BEGIN DATA RECORDS

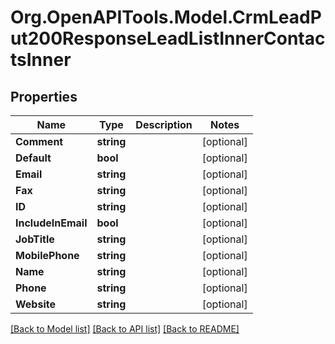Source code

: # Org.OpenAPITools.Model.CrmLeadPut200ResponseLeadListInnerContactsInner

## Properties

Name | Type | Description | Notes
------------ | ------------- | ------------- | -------------
**Comment** | **string** |  | [optional] 
**Default** | **bool** |  | [optional] 
**Email** | **string** |  | [optional] 
**Fax** | **string** |  | [optional] 
**ID** | **string** |  | [optional] 
**IncludeInEmail** | **bool** |  | [optional] 
**JobTitle** | **string** |  | [optional] 
**MobilePhone** | **string** |  | [optional] 
**Name** | **string** |  | [optional] 
**Phone** | **string** |  | [optional] 
**Website** | **string** |  | [optional] 

[[Back to Model list]](../README.md#documentation-for-models) [[Back to API list]](../README.md#documentation-for-api-endpoints) [[Back to README]](../README.md)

END DATA RECORDS

▸ EXERCISE OBJECTIVE: Pictures aside, return all the entries above exactly.

▸ SOLUTION:
Source code

: # Org.OpenAPITools.Model.CrmLeadPut200ResponseLeadListInnerContactsInner

## Properties

Name | Type | Description | Notes
------------ | ------------- | ------------- | -------------
**Comment** | **string** |  | [optional] 
**Default** | **bool** |  | [optional] 
**Email** | **string** |  | [optional] 
**Fax** | **string** |  | [optional] 
**ID** | **string** |  | [optional] 
**IncludeInEmail** | **bool** |  | [optional] 
**JobTitle** | **string** |  | [optional] 
**MobilePhone** | **string** |  | [optional] 
**Name** | **string** |  | [optional] 
**Phone** | **string** |  | [optional] 
**Website** | **string** |  | [optional] 

[[Back to Model list]](../README.md#documentation-for-models) [[Back to API list]](../README.md#documentation-for-api-endpoints) [[Back to README]](../README.md)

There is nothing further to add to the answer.